Every entry that follows is to be set down exactly, with its pictures omitted.

[[ Information shown open ]]

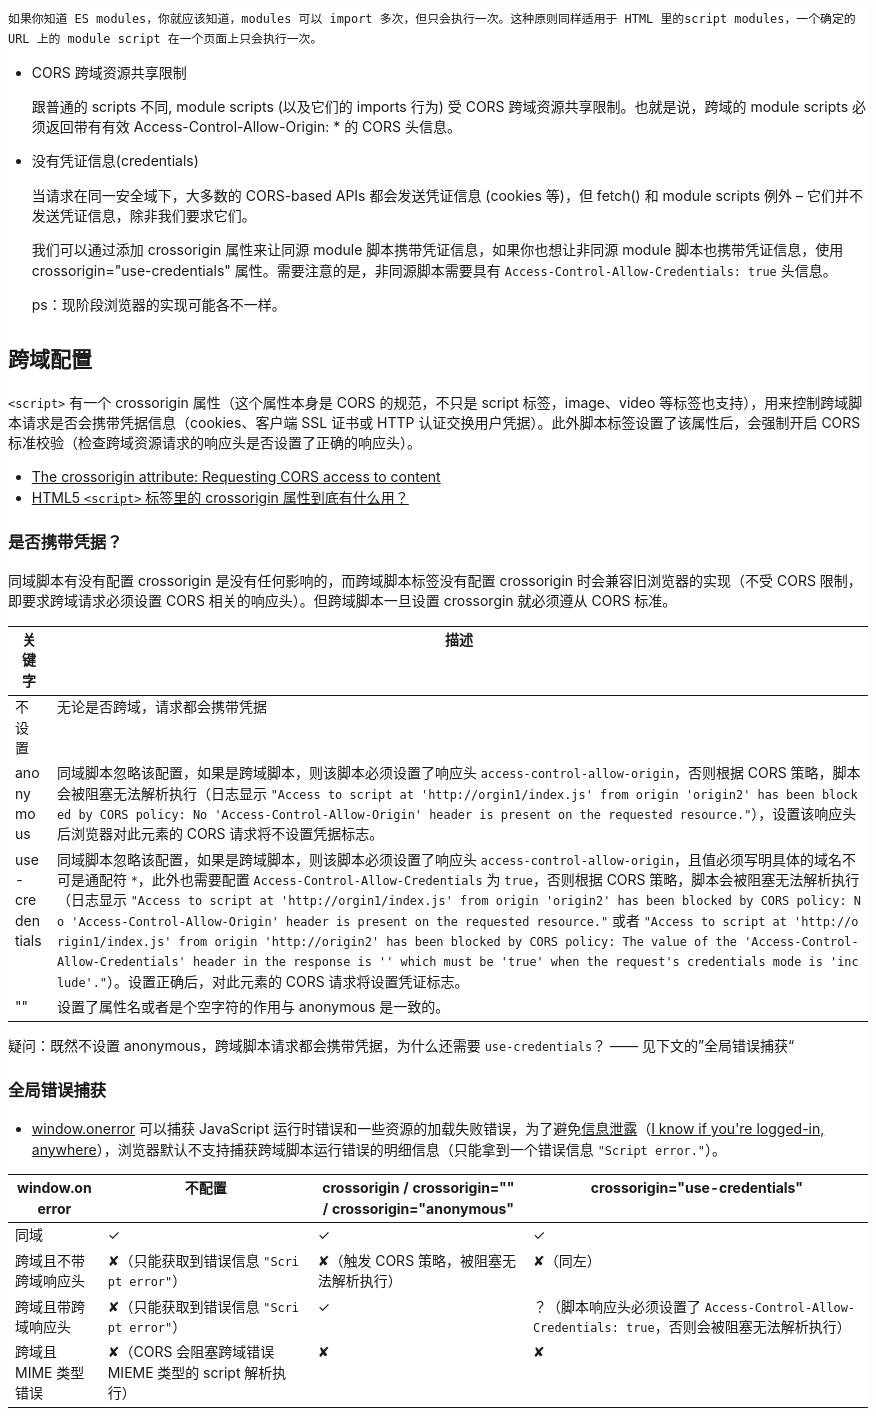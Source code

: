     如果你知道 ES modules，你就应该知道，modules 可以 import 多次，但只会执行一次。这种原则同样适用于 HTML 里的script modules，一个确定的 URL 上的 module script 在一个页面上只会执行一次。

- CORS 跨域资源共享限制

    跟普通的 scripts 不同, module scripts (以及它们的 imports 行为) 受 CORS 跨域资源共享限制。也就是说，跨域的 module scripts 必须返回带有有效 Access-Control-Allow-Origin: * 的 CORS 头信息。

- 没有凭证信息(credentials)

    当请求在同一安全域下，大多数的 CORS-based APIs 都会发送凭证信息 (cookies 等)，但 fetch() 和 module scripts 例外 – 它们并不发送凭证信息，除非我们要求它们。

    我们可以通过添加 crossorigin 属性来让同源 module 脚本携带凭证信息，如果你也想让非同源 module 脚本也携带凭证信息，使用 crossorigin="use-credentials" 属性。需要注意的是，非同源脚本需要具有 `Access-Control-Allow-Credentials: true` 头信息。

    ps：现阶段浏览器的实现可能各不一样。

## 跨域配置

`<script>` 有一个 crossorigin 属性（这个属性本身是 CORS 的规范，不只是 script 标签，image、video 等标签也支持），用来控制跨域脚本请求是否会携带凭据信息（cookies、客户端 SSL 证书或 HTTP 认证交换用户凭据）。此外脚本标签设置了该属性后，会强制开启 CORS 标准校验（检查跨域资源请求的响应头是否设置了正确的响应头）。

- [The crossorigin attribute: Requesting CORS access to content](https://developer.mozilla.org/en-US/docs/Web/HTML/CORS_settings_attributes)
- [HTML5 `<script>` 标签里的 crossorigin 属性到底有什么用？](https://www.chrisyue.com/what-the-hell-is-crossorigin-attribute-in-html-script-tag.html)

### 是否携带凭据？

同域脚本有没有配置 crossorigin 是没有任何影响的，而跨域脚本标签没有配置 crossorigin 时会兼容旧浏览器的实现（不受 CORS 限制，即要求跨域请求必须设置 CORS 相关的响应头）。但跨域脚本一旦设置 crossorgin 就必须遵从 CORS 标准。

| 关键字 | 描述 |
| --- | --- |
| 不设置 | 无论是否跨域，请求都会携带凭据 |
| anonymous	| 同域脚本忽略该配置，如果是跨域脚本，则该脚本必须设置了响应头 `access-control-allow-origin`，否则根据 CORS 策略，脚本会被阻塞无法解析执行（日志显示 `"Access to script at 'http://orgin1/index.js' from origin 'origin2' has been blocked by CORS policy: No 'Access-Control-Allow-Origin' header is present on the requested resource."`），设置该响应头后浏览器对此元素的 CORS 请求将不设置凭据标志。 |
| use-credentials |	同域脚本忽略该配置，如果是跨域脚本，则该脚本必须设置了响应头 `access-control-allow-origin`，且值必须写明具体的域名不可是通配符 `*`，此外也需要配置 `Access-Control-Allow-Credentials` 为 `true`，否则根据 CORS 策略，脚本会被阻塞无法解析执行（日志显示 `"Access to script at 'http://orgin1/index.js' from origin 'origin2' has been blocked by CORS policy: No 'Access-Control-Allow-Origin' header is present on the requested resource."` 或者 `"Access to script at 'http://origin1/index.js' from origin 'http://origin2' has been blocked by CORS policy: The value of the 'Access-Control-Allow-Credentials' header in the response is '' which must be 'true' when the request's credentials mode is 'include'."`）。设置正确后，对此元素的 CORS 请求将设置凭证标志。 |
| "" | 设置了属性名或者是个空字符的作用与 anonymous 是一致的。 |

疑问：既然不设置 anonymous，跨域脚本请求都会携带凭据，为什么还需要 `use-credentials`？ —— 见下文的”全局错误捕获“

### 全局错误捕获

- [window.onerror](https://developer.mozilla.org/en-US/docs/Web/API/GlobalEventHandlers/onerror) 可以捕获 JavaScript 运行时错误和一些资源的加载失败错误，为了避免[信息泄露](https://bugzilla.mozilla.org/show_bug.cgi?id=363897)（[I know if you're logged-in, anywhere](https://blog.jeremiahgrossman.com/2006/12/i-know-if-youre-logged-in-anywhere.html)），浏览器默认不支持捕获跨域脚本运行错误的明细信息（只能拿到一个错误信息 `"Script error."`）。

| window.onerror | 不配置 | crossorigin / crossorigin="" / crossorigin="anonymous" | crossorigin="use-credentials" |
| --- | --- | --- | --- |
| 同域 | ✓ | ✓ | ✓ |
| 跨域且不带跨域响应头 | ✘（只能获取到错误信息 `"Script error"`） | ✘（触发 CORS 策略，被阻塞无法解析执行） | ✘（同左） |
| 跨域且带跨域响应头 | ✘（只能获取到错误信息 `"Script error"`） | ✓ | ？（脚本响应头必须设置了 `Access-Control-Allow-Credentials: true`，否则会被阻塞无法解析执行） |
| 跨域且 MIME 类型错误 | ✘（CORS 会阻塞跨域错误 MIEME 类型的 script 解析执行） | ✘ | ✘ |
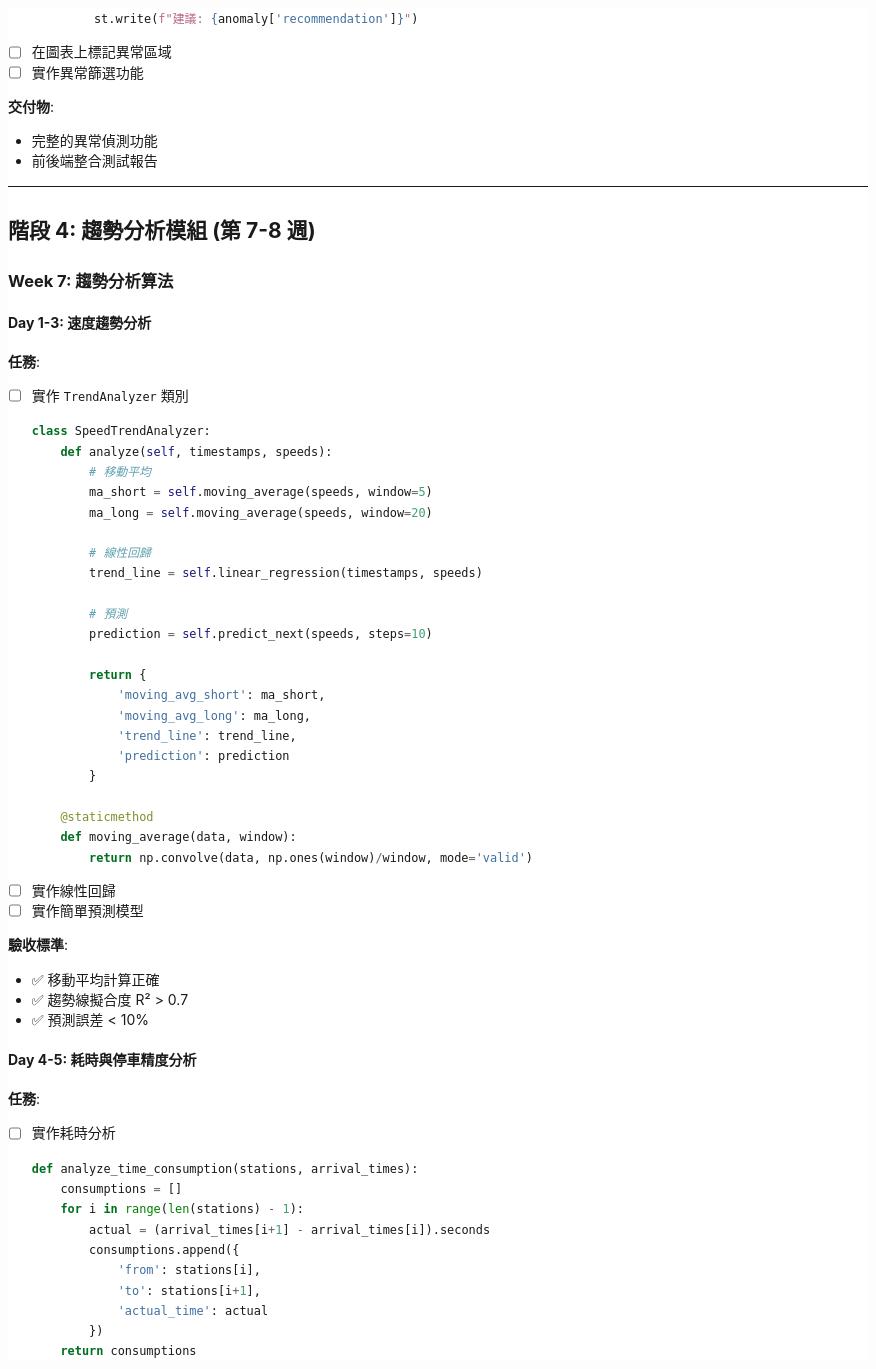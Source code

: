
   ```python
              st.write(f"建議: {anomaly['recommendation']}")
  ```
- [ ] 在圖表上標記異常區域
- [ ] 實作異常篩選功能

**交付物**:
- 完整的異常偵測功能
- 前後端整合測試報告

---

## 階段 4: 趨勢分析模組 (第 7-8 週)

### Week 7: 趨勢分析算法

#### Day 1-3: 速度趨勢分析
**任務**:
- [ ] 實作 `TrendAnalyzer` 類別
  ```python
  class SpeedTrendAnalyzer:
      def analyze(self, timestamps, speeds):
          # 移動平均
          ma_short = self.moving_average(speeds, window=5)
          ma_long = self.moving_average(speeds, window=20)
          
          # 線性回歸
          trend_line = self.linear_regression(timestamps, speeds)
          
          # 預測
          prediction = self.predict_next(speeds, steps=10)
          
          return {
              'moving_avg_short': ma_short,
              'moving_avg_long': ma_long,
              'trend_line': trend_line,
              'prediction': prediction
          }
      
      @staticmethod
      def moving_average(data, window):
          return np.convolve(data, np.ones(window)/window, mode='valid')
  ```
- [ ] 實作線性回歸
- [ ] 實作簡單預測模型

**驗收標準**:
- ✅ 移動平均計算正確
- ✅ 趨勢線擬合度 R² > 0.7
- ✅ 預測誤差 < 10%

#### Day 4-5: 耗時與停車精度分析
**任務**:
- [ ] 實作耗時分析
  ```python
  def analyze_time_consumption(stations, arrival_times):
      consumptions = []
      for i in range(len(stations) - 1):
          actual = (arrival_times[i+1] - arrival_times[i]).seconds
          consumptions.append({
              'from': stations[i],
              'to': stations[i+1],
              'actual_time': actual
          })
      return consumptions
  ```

[[ Information shown closed ]]

= Output =
Source code

:     如果你知道 ES modules，你就应该知道，modules 可以 import 多次，但只会执行一次。这种原则同样适用于 HTML 里的script modules，一个确定的 URL 上的 module script 在一个页面上只会执行一次。

- CORS 跨域资源共享限制

    跟普通的 scripts 不同, module scripts (以及它们的 imports 行为) 受 CORS 跨域资源共享限制。也就是说，跨域的 module scripts 必须返回带有有效 Access-Control-Allow-Origin: * 的 CORS 头信息。

- 没有凭证信息(credentials)

    当请求在同一安全域下，大多数的 CORS-based APIs 都会发送凭证信息 (cookies 等)，但 fetch() 和 module scripts 例外 – 它们并不发送凭证信息，除非我们要求它们。

    我们可以通过添加 crossorigin 属性来让同源 module 脚本携带凭证信息，如果你也想让非同源 module 脚本也携带凭证信息，使用 crossorigin="use-credentials" 属性。需要注意的是，非同源脚本需要具有 `Access-Control-Allow-Credentials: true` 头信息。

    ps：现阶段浏览器的实现可能各不一样。

## 跨域配置

`<script>` 有一个 crossorigin 属性（这个属性本身是 CORS 的规范，不只是 script 标签，image、video 等标签也支持），用来控制跨域脚本请求是否会携带凭据信息（cookies、客户端 SSL 证书或 HTTP 认证交换用户凭据）。此外脚本标签设置了该属性后，会强制开启 CORS 标准校验（检查跨域资源请求的响应头是否设置了正确的响应头）。

- [The crossorigin attribute: Requesting CORS access to content](https://developer.mozilla.org/en-US/docs/Web/HTML/CORS_settings_attributes)
- [HTML5 `<script>` 标签里的 crossorigin 属性到底有什么用？](https://www.chrisyue.com/what-the-hell-is-crossorigin-attribute-in-html-script-tag.html)

### 是否携带凭据？

同域脚本有没有配置 crossorigin 是没有任何影响的，而跨域脚本标签没有配置 crossorigin 时会兼容旧浏览器的实现（不受 CORS 限制，即要求跨域请求必须设置 CORS 相关的响应头）。但跨域脚本一旦设置 crossorgin 就必须遵从 CORS 标准。

| 关键字 | 描述 |
| --- | --- |
| 不设置 | 无论是否跨域，请求都会携带凭据 |
| anonymous	| 同域脚本忽略该配置，如果是跨域脚本，则该脚本必须设置了响应头 `access-control-allow-origin`，否则根据 CORS 策略，脚本会被阻塞无法解析执行（日志显示 `"Access to script at 'http://orgin1/index.js' from origin 'origin2' has been blocked by CORS policy: No 'Access-Control-Allow-Origin' header is present on the requested resource."`），设置该响应头后浏览器对此元素的 CORS 请求将不设置凭据标志。 |
| use-credentials |	同域脚本忽略该配置，如果是跨域脚本，则该脚本必须设置了响应头 `access-control-allow-origin`，且值必须写明具体的域名不可是通配符 `*`，此外也需要配置 `Access-Control-Allow-Credentials` 为 `true`，否则根据 CORS 策略，脚本会被阻塞无法解析执行（日志显示 `"Access to script at 'http://orgin1/index.js' from origin 'origin2' has been blocked by CORS policy: No 'Access-Control-Allow-Origin' header is present on the requested resource."` 或者 `"Access to script at 'http://origin1/index.js' from origin 'http://origin2' has been blocked by CORS policy: The value of the 'Access-Control-Allow-Credentials' header in the response is '' which must be 'true' when the request's credentials mode is 'include'."`）。设置正确后，对此元素的 CORS 请求将设置凭证标志。 |
| "" | 设置了属性名或者是个空字符的作用与 anonymous 是一致的。 |

疑问：既然不设置 anonymous，跨域脚本请求都会携带凭据，为什么还需要 `use-credentials`？ —— 见下文的”全局错误捕获“

### 全局错误捕获

- [window.onerror](https://developer.mozilla.org/en-US/docs/Web/API/GlobalEventHandlers/onerror) 可以捕获 JavaScript 运行时错误和一些资源的加载失败错误，为了避免[信息泄露](https://bugzilla.mozilla.org/show_bug.cgi?id=363897)（[I know if you're logged-in, anywhere](https://blog.jeremiahgrossman.com/2006/12/i-know-if-youre-logged-in-anywhere.html)），浏览器默认不支持捕获跨域脚本运行错误的明细信息（只能拿到一个错误信息 `"Script error."`）。

| window.onerror | 不配置 | crossorigin / crossorigin="" / crossorigin="anonymous" | crossorigin="use-credentials" |
| --- | --- | --- | --- |
| 同域 | ✓ | ✓ | ✓ |
| 跨域且不带跨域响应头 | ✘（只能获取到错误信息 `"Script error"`） | ✘（触发 CORS 策略，被阻塞无法解析执行） | ✘（同左） |
| 跨域且带跨域响应头 | ✘（只能获取到错误信息 `"Script error"`） | ✓ | ？（脚本响应头必须设置了 `Access-Control-Allow-Credentials: true`，否则会被阻塞无法解析执行） |
| 跨域且 MIME 类型错误 | ✘（CORS 会阻塞跨域错误 MIEME 类型的 script 解析执行） | ✘ | ✘ |
Source code

:
   ```python
              st.write(f"建議: {anomaly['recommendation']}")
  ```
- [ ] 在圖表上標記異常區域
- [ ] 實作異常篩選功能

**交付物**:
- 完整的異常偵測功能
- 前後端整合測試報告

---

## 階段 4: 趨勢分析模組 (第 7-8 週)

### Week 7: 趨勢分析算法

#### Day 1-3: 速度趨勢分析
**任務**:
- [ ] 實作 `TrendAnalyzer` 類別
  ```python
  class SpeedTrendAnalyzer:
      def analyze(self, timestamps, speeds):
          # 移動平均
          ma_short = self.moving_average(speeds, window=5)
          ma_long = self.moving_average(speeds, window=20)
          
          # 線性回歸
          trend_line = self.linear_regression(timestamps, speeds)
          
          # 預測
          prediction = self.predict_next(speeds, steps=10)
          
          return {
              'moving_avg_short': ma_short,
              'moving_avg_long': ma_long,
              'trend_line': trend_line,
              'prediction': prediction
          }
      
      @staticmethod
      def moving_average(data, window):
          return np.convolve(data, np.ones(window)/window, mode='valid')
  ```
- [ ] 實作線性回歸
- [ ] 實作簡單預測模型

**驗收標準**:
- ✅ 移動平均計算正確
- ✅ 趨勢線擬合度 R² > 0.7
- ✅ 預測誤差 < 10%

#### Day 4-5: 耗時與停車精度分析
**任務**:
- [ ] 實作耗時分析
  ```python
  def analyze_time_consumption(stations, arrival_times):
      consumptions = []
      for i in range(len(stations) - 1):
          actual = (arrival_times[i+1] - arrival_times[i]).seconds
          consumptions.append({
              'from': stations[i],
              'to': stations[i+1],
              'actual_time': actual
          })
      return consumptions
  ```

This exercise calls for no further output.